3. Keperluan Self-Reward
Kondisi ini terjadi ketika konsumen berjanji pada dirinya sendiri bahwa ia akan membelanjakan dirinya sesuatu ketika berhasil melewati masa sulit atau berhasil menyelesaikan pekerjaan yang berat. Pasti kalian pernah melakukannya, entah itu hanya membeli makanan seharga lima ribu atau bahkan bisa sampai jutaan. Kisaran harga ini juga tergantung pada besaran pendapatan setiap orang. Semakin tinggi penghasilan seseorang, maka semakin besar pula barang “self-reward” yang akan mereka beli.
4. Up to Date pada Trend Tertentu
Masih banyak kita temukan konsumen yang memiliki sifat tidak mau tertinggal oleh yang lain. Meskipun barang yang ia gunakan masih layak, namun karena rasa gengsi dan selalu ingin tampil trendy-lah yang membuat konsumen membeli barang terbaru. Kita ambil contoh seperti fashion dan barang elektronik terutama pada HP. Pada kategori ini, bisa juga mereka memang memiliki hobi untuk memiliki produk terbaru entah itu pada bidang fashion, teknologi, atau kuliner.
5. Keperluan Hadiah
Untuk hal ini, konsumen akan berbelanja untuk orang lain entah itu hadiah pada hari pernikahan teman, kado ulang tahun, hadiah lulus kuliah, perpisahan dengan seseorang dan lain-lain. Ketika seorang konsumen membeli hadiah, ia akan merasa bahwa dirinya harus memberikan yang terbaik dengan catatan sesuai dengan budget pada individu dan jika konsumen tidak memberikan hadiah, maka ia akan merasa tidak enak hati serta merasa bersalah karena tidak bisa memberikan kesan yang baik pada hari spesial orang yang bersangkutan.
6. Adiktif pada Penawaran
Biasanya hal ini sangat ahli dilakukan oleh ibu-ibu. Entah mengapa sifat tawar menawar memang tidak bisa terlepas pada jiwa mereka. Namun, tidak menutup kemungkinan bagi yang lainnya dalam memiliki skill tawar menawar tersebut. Ketika konsumen berhasil melakukan penawaran maka mereka merasa bahwa trik mereka sukses untuk mendapatkan barang yang murah dan akan berakibat pada pembelian lebih dari satu barang. Penawaran lainnya bisa didapatkan dari diskon, bundle, buy 1 get 1 yang disediakan oleh pihak pertokoan.

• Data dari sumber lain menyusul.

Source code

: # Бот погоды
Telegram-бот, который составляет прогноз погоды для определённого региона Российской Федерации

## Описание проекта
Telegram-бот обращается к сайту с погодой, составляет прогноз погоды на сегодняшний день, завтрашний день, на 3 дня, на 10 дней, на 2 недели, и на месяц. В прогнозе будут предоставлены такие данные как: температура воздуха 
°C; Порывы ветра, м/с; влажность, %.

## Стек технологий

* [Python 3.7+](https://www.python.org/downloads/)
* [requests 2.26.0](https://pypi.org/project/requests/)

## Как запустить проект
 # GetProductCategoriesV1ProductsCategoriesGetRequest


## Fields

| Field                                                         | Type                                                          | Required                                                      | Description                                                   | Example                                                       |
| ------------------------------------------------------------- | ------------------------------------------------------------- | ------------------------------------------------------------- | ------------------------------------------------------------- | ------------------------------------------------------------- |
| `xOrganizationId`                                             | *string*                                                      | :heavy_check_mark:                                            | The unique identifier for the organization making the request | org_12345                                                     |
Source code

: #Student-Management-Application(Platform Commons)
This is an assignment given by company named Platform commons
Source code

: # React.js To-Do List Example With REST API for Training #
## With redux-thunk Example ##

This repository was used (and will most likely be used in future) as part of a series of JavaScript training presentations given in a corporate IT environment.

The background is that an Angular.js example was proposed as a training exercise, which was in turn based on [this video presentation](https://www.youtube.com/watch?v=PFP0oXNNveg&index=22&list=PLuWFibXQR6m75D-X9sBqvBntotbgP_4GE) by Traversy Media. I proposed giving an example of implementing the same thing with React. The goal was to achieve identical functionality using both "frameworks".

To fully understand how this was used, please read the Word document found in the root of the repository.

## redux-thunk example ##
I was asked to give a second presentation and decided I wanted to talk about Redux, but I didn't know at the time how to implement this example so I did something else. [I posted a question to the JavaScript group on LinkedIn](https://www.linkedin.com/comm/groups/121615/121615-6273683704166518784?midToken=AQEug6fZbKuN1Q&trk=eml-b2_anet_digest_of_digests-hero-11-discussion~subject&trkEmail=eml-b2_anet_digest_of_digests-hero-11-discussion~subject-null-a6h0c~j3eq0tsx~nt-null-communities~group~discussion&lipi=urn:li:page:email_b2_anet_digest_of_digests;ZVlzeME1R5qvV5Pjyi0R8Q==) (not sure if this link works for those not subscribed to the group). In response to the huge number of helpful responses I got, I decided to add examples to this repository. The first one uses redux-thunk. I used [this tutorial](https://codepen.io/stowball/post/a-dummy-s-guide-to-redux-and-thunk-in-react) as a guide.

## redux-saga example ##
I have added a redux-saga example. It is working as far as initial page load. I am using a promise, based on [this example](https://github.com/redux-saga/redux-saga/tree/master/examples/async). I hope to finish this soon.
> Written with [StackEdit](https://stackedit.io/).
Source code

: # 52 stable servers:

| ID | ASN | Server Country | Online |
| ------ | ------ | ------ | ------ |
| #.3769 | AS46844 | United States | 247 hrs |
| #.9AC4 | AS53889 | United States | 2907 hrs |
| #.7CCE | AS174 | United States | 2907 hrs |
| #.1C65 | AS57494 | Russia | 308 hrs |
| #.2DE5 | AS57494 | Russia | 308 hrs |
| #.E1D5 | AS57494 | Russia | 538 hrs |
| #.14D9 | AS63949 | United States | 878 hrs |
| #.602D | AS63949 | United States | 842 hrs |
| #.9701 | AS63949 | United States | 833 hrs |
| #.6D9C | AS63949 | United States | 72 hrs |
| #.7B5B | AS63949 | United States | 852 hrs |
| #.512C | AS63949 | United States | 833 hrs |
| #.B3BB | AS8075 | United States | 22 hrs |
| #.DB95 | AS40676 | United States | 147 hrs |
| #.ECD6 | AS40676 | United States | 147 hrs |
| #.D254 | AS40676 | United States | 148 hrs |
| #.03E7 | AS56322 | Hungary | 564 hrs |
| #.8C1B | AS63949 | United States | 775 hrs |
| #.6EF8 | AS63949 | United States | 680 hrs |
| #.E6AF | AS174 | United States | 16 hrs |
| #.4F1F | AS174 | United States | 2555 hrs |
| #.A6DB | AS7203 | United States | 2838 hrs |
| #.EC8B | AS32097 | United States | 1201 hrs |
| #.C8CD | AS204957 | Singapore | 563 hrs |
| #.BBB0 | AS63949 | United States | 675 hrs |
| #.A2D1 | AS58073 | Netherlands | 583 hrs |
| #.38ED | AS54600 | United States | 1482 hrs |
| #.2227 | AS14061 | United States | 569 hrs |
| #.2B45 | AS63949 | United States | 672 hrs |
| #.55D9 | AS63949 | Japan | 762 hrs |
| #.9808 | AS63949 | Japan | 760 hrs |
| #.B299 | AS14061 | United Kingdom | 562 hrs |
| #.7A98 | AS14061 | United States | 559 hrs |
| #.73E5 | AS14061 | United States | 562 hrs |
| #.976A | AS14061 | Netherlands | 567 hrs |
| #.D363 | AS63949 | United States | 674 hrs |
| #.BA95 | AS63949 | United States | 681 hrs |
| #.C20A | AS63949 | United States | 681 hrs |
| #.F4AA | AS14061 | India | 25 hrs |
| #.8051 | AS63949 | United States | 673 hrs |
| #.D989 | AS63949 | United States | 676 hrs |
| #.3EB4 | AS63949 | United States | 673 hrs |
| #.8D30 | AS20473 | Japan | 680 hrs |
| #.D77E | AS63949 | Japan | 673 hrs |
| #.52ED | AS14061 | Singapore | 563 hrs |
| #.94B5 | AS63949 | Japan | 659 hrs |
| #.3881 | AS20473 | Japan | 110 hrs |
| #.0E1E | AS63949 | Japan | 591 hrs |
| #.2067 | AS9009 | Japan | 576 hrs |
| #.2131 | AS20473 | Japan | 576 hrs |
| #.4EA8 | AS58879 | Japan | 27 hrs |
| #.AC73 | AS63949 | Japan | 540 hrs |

Dari keenam pemicu hasrat konsumtif diatas, bisa kita simpulkan bahwa memang kebanyakan konsumen tidak bisa menghindari hal ini. Sekalipun bisa pasti akan terasa sulit. Konsumen merasa bahwa setelah berbelanja, mereka akan mendapatkan kepuasan tersendiri karena bisa memenuhi kebutuhannya serta bisa membuat orang lain bahagia terutama pada faktor “Keperluan Hadiah”. Maka dari itu, disarankan bahwa kita harus membuat “budget” per-bulan sebagai batas untuk berbelanja konsumtif agar kita tidak menyesal di kemudian hari.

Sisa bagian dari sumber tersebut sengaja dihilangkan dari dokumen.